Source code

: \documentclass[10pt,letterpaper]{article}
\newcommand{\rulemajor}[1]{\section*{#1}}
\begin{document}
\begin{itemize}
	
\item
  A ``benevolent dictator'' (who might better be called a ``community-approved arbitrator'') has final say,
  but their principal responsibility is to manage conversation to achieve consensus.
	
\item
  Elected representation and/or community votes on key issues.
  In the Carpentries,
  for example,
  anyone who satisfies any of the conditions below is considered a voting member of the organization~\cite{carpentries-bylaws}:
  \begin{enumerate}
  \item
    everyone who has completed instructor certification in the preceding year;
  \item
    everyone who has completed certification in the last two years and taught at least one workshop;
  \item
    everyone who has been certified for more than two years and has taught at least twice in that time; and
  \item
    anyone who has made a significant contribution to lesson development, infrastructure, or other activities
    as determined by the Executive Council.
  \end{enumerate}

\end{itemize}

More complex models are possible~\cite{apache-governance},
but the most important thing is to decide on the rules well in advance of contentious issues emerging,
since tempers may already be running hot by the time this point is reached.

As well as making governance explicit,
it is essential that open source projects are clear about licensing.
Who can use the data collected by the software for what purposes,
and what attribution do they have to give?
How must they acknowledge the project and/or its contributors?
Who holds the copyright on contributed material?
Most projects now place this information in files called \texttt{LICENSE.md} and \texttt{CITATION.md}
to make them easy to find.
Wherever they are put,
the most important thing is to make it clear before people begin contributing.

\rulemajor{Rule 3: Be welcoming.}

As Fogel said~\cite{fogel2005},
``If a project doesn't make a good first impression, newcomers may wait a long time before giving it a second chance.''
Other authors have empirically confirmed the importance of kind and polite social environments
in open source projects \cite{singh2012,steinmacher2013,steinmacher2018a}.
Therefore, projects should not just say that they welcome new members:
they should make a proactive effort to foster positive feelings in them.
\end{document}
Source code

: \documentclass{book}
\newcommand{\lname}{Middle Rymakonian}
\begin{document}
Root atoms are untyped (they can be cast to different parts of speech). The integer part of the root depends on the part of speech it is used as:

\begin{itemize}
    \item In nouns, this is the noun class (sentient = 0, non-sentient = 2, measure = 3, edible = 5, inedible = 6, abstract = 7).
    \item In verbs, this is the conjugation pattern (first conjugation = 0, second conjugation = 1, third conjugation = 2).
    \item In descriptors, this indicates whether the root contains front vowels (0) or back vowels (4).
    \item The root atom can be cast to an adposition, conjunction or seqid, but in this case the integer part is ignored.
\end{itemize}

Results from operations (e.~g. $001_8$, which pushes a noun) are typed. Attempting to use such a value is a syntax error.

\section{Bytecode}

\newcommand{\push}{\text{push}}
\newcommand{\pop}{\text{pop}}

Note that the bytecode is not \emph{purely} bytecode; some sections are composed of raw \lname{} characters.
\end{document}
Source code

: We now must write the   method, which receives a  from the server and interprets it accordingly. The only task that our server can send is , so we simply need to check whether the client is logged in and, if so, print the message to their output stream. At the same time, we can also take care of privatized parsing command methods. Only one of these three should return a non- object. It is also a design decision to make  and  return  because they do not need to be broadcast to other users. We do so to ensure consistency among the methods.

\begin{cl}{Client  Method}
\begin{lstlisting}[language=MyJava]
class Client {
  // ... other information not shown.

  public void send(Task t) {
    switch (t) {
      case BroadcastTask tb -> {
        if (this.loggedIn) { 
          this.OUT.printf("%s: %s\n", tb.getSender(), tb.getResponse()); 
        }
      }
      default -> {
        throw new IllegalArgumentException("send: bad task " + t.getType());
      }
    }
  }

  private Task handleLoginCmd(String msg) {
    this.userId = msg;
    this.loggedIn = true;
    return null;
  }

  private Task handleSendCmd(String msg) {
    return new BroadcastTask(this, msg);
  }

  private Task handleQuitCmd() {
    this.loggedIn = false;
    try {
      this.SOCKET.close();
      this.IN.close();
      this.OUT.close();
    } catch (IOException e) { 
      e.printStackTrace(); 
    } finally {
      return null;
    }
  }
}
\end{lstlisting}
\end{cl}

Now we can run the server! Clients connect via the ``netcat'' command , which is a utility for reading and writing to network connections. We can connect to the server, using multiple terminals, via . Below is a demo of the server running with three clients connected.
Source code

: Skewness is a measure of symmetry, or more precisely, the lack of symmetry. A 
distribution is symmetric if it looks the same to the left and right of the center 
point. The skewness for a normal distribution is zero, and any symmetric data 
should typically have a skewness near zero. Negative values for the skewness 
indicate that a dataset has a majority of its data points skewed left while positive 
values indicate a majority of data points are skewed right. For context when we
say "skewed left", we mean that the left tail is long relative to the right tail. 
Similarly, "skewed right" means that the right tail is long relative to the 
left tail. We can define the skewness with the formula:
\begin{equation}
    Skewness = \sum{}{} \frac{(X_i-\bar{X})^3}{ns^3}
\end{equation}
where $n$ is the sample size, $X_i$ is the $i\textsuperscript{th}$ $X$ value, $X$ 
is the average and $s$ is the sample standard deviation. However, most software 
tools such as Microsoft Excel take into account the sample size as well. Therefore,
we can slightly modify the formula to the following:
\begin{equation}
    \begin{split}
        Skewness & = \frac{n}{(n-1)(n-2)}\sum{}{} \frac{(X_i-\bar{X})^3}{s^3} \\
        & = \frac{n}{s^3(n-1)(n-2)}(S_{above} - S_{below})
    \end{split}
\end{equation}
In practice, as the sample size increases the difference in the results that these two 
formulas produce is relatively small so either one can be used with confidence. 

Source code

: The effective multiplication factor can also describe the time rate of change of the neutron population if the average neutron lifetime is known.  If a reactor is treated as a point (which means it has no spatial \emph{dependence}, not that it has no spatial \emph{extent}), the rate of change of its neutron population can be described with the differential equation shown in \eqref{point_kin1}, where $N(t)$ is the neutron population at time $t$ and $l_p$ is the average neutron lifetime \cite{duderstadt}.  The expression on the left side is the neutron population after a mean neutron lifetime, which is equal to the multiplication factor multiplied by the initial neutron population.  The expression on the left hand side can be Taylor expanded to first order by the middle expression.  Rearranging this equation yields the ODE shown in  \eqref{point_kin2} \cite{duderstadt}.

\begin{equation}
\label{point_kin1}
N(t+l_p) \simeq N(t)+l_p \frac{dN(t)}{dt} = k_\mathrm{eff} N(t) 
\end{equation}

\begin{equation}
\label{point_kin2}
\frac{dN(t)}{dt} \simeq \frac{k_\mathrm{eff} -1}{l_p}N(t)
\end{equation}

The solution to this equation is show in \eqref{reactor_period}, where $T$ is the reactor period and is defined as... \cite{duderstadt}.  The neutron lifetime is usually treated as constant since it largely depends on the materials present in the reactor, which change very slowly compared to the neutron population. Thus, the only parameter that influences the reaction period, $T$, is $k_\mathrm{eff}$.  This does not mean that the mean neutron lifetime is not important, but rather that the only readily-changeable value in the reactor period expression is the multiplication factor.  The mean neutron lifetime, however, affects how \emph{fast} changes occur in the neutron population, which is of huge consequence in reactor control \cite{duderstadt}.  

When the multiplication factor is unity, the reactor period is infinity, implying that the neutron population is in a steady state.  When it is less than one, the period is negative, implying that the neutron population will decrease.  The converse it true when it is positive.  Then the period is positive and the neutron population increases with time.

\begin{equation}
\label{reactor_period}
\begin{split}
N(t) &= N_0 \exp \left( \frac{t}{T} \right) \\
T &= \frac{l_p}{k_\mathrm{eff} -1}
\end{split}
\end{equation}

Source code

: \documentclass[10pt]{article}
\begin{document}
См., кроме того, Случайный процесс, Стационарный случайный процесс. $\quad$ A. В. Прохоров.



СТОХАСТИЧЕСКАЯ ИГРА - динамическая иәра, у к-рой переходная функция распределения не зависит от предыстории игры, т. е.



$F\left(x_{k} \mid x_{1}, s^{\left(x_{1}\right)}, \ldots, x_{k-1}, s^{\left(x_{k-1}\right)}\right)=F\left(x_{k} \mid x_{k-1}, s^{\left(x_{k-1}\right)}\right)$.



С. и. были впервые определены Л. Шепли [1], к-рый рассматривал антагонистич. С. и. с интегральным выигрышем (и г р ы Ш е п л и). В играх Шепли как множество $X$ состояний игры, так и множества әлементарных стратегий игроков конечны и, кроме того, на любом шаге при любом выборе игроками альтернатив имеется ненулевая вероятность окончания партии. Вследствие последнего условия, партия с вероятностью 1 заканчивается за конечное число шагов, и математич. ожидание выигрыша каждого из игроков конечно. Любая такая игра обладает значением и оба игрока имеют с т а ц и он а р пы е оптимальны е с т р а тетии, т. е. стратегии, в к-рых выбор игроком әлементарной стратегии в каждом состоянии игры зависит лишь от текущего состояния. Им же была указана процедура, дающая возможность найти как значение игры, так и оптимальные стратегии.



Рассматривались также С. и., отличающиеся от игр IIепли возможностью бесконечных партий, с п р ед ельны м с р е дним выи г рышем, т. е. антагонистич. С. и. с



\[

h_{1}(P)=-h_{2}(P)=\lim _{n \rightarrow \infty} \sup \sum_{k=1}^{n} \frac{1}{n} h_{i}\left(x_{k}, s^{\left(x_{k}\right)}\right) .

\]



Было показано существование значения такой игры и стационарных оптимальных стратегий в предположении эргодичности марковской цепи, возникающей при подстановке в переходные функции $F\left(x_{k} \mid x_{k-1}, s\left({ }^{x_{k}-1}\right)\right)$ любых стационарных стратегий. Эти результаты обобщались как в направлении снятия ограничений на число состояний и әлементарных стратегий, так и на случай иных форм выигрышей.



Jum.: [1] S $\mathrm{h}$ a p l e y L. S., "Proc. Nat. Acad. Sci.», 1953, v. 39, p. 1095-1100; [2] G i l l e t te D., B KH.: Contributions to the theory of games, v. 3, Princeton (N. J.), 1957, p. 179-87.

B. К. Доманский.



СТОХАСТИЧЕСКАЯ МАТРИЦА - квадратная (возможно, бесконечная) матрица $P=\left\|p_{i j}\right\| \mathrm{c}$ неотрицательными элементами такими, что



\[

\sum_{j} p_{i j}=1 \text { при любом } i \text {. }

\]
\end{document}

***

Pick every line containing the word "newcommand" out of the material, and copy those lines.

\newcommand{\rulemajor}[1]{\section*{#1}}
\newcommand{\lname}{Middle Rymakonian}
\newcommand{\push}{\text{push}}
\newcommand{\pop}{\text{pop}}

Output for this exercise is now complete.